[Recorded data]
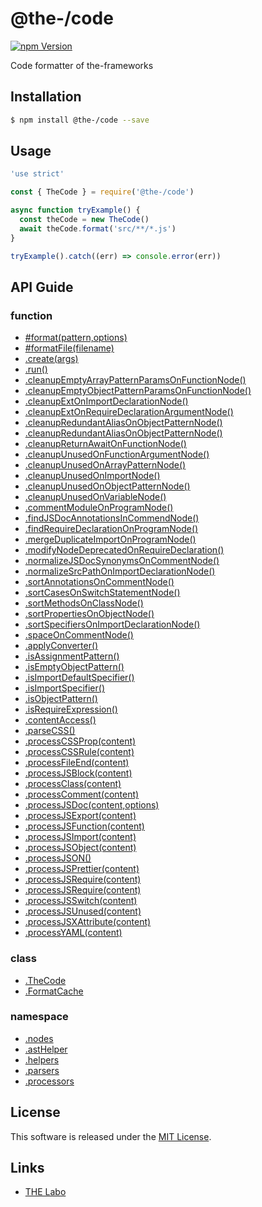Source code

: @the-/code
==========

<!---
This file is generated by the-tmpl. Do not update manually.
--->

<!-- Badge Start -->
<a name="badges"></a>

[![npm Version][bd_npm_shield_url]][bd_npm_url]

[bd_repo_url]: https://github.com/the-labo/the
[bd_travis_url]: http://travis-ci.org/the-labo/the
[bd_travis_shield_url]: http://img.shields.io/travis/the-labo/the.svg?style=flat
[bd_travis_com_url]: http://travis-ci.com/the-labo/the
[bd_travis_com_shield_url]: https://api.travis-ci.com/the-labo/the.svg?token=
[bd_license_url]: https://github.com/the-labo/the/blob/master/LICENSE
[bd_npm_url]: http://www.npmjs.org/package/@the-/code
[bd_npm_shield_url]: http://img.shields.io/npm/v/@the-/code.svg?style=flat
[bd_standard_url]: http://standardjs.com/
[bd_standard_shield_url]: https://img.shields.io/badge/code%20style-standard-brightgreen.svg

<!-- Badge End -->


<!-- Description Start -->
<a name="description"></a>

Code formatter of the-frameworks

<!-- Description End -->


<!-- Overview Start -->
<a name="overview"></a>




<!-- Overview End -->


<!-- Sections Start -->
<a name="sections"></a>

<!-- Section from "doc/readme/01.Installation.md.hbs" Start -->

<a name="section-doc-readme-01-installation-md"></a>

Installation
-----

```bash
$ npm install @the-/code --save
```


<!-- Section from "doc/readme/01.Installation.md.hbs" End -->

<!-- Section from "doc/readme/02.Usage.md.hbs" Start -->

<a name="section-doc-readme-02-usage-md"></a>

Usage
---------

```javascript
'use strict'

const { TheCode } = require('@the-/code')

async function tryExample() {
  const theCode = new TheCode()
  await theCode.format('src/**/*.js')
}

tryExample().catch((err) => console.error(err))

```


<!-- Section from "doc/readme/02.Usage.md.hbs" End -->


<!-- Sections Start -->

<a name="api"></a>

## API Guide

### function
- [#format(pattern,options)](./doc/api/api.md#module_@the-/code.TheCode#format)
- [#formatFile(filename)](./doc/api/api.md#module_@the-/code.TheCode#formatFile)
- [.create(args)](./doc/api/api.md#module_@the-/code.create)
- [.run()](./doc/api/api.md#module_@the-/code.run)
- [.cleanupEmptyArrayPatternParamsOnFunctionNode()](./doc/api/api.md#module_@the-/code.ast.nodes.cleanupEmptyArrayPatternParamsOnFunctionNode)
- [.cleanupEmptyObjectPatternParamsOnFunctionNode()](./doc/api/api.md#module_@the-/code.ast.nodes.cleanupEmptyObjectPatternParamsOnFunctionNode)
- [.cleanupExtOnImportDeclarationNode()](./doc/api/api.md#module_@the-/code.ast.nodes.cleanupExtOnImportDeclarationNode)
- [.cleanupExtOnRequireDeclarationArgumentNode()](./doc/api/api.md#module_@the-/code.ast.nodes.cleanupExtOnRequireDeclarationArgumentNode)
- [.cleanupRedundantAliasOnObjectPatternNode()](./doc/api/api.md#module_@the-/code.ast.nodes.cleanupRedundantAliasOnObjectPatternNode)
- [.cleanupRedundantAliasOnObjectPatternNode()](./doc/api/api.md#module_@the-/code.ast.nodes.cleanupRedundantAliasOnObjectPatternNode)
- [.cleanupReturnAwaitOnFunctionNode()](./doc/api/api.md#module_@the-/code.ast.nodes.cleanupReturnAwaitOnFunctionNode)
- [.cleanupUnusedOnFunctionArgumentNode()](./doc/api/api.md#module_@the-/code.ast.nodes.cleanupUnusedOnFunctionArgumentNode)
- [.cleanupUnusedOnArrayPatternNode()](./doc/api/api.md#module_@the-/code.ast.nodes.cleanupUnusedOnArrayPatternNode)
- [.cleanupUnusedOnImportNode()](./doc/api/api.md#module_@the-/code.ast.nodes.cleanupUnusedOnImportNode)
- [.cleanupUnusedOnObjectPatternNode()](./doc/api/api.md#module_@the-/code.ast.nodes.cleanupUnusedOnObjectPatternNode)
- [.cleanupUnusedOnVariableNode()](./doc/api/api.md#module_@the-/code.ast.nodes.cleanupUnusedOnVariableNode)
- [.commentModuleOnProgramNode()](./doc/api/api.md#module_@the-/code.ast.nodes.commentModuleOnProgramNode)
- [.findJSDocAnnotationsInCommendNode()](./doc/api/api.md#module_@the-/code.ast.nodes.findJSDocAnnotationsInCommendNode)
- [.findRequireDeclarationOnProgramNode()](./doc/api/api.md#module_@the-/code.ast.nodes.findRequireDeclarationOnProgramNode)
- [.mergeDuplicateImportOnProgramNode()](./doc/api/api.md#module_@the-/code.ast.nodes.mergeDuplicateImportOnProgramNode)
- [.modifyNodeDeprecatedOnRequireDeclaration()](./doc/api/api.md#module_@the-/code.ast.nodes.modifyNodeDeprecatedOnRequireDeclaration)
- [.normalizeJSDocSynonymsOnCommentNode()](./doc/api/api.md#module_@the-/code.ast.nodes.normalizeJSDocSynonymsOnCommentNode)
- [.normalizeSrcPathOnImportDeclarationNode()](./doc/api/api.md#module_@the-/code.ast.nodes.normalizeSrcPathOnImportDeclarationNode)
- [.sortAnnotationsOnCommentNode()](./doc/api/api.md#module_@the-/code.ast.nodes.sortAnnotationsOnCommentNode)
- [.sortCasesOnSwitchStatementNode()](./doc/api/api.md#module_@the-/code.ast.nodes.sortCasesOnSwitchStatementNode)
- [.sortMethodsOnClassNode()](./doc/api/api.md#module_@the-/code.ast.nodes.sortMethodsOnClassNode)
- [.sortPropertiesOnObjectNode()](./doc/api/api.md#module_@the-/code.ast.nodes.sortPropertiesOnObjectNode)
- [.sortSpecifiersOnImportDeclarationNode()](./doc/api/api.md#module_@the-/code.ast.nodes.sortSpecifiersOnImportDeclarationNode)
- [.spaceOnCommentNode()](./doc/api/api.md#module_@the-/code.ast.nodes.spaceOnCommentNode)
- [.applyConverter()](./doc/api/api.md#module_@the-/code.applyConverter)
- [.isAssignmentPattern()](./doc/api/api.md#module_@the-/code.astHelper.isAssignmentPattern)
- [.isEmptyObjectPattern()](./doc/api/api.md#module_@the-/code.astHelper.isEmptyObjectPattern)
- [.isImportDefaultSpecifier()](./doc/api/api.md#module_@the-/code.astHelper.isImportDefaultSpecifier)
- [.isImportSpecifier()](./doc/api/api.md#module_@the-/code.astHelper.isImportSpecifier)
- [.isObjectPattern()](./doc/api/api.md#module_@the-/code.astHelper.isObjectPattern)
- [.isRequireExpression()](./doc/api/api.md#module_@the-/code.astHelper.isRequireExpression)
- [.contentAccess()](./doc/api/api.md#module_@the-/code.contentAccess)
- [.parseCSS()](./doc/api/api.md#module_@the-/code/lib/parsers.parseCSS)
- [.processCSSProp(content)](./doc/api/api.md#module_@the-/code.processors.processCSSProp)
- [.processCSSRule(content)](./doc/api/api.md#module_@the-/code.processors.processCSSRule)
- [.processFileEnd(content)](./doc/api/api.md#module_@the-/code.processors.processFileEnd)
- [.processJSBlock(content)](./doc/api/api.md#module_@the-/code.processors.processJSBlock)
- [.processClass(content)](./doc/api/api.md#module_@the-/code.processors.processClass)
- [.processComment(content)](./doc/api/api.md#module_@the-/code.processors.processComment)
- [.processJSDoc(content,options)](./doc/api/api.md#module_@the-/code.processors.processJSDoc)
- [.processJSExport(content)](./doc/api/api.md#module_@the-/code.processors.processJSExport)
- [.processJSFunction(content)](./doc/api/api.md#module_@the-/code.processors.processJSFunction)
- [.processJSImport(content)](./doc/api/api.md#module_@the-/code.processors.processJSImport)
- [.processJSObject(content)](./doc/api/api.md#module_@the-/code.processors.processJSObject)
- [.processJSON()](./doc/api/api.md#module_@the-/code.processors.processJSON)
- [.processJSPrettier(content)](./doc/api/api.md#module_@the-/code.processors.processJSPrettier)
- [.processJSRequire(content)](./doc/api/api.md#module_@the-/code.processors.processJSRequire)
- [.processJSRequire(content)](./doc/api/api.md#module_@the-/code.processors.processJSRequire)
- [.processJSSwitch(content)](./doc/api/api.md#module_@the-/code.processors.processJSSwitch)
- [.processJSUnused(content)](./doc/api/api.md#module_@the-/code.processors.processJSUnused)
- [.processJSXAttribute(content)](./doc/api/api.md#module_@the-/code.processors.processJSXAttribute)
- [.processYAML(content)](./doc/api/api.md#module_@the-/code.processors.processYAML)
### class
- [.TheCode](./doc/api/api.md#module_@the-/code.TheCode)
- [.FormatCache](./doc/api/api.md#module_@the-/code.FormatCache)
### namespace
- [.nodes](./doc/api/api.md#module_@the-/code.ast.nodes)
- [.astHelper](./doc/api/api.md#module_@the-/code.astHelper)
- [.helpers](./doc/api/api.md#module_@the-/code.helpers)
- [.parsers](./doc/api/api.md#module_@the-/code.parsers)
- [.processors](./doc/api/api.md#module_@the-/code.processors)

<!-- LICENSE Start -->
<a name="license"></a>

License
-------
This software is released under the [MIT License](https://github.com/the-labo/the/blob/master/LICENSE).

<!-- LICENSE End -->


<!-- Links Start -->
<a name="links"></a>

Links
------

+ [THE Labo][the_labo_url]

[the_labo_url]: https://github.com/the-labo

<!-- Links End -->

**Requirement**
Scan the data above for the string "flat". Copy every line in which it appears.

**Reply to the task**
[bd_travis_shield_url]: http://img.shields.io/travis/the-labo/the.svg?style=flat
[bd_npm_shield_url]: http://img.shields.io/npm/v/@the-/code.svg?style=flat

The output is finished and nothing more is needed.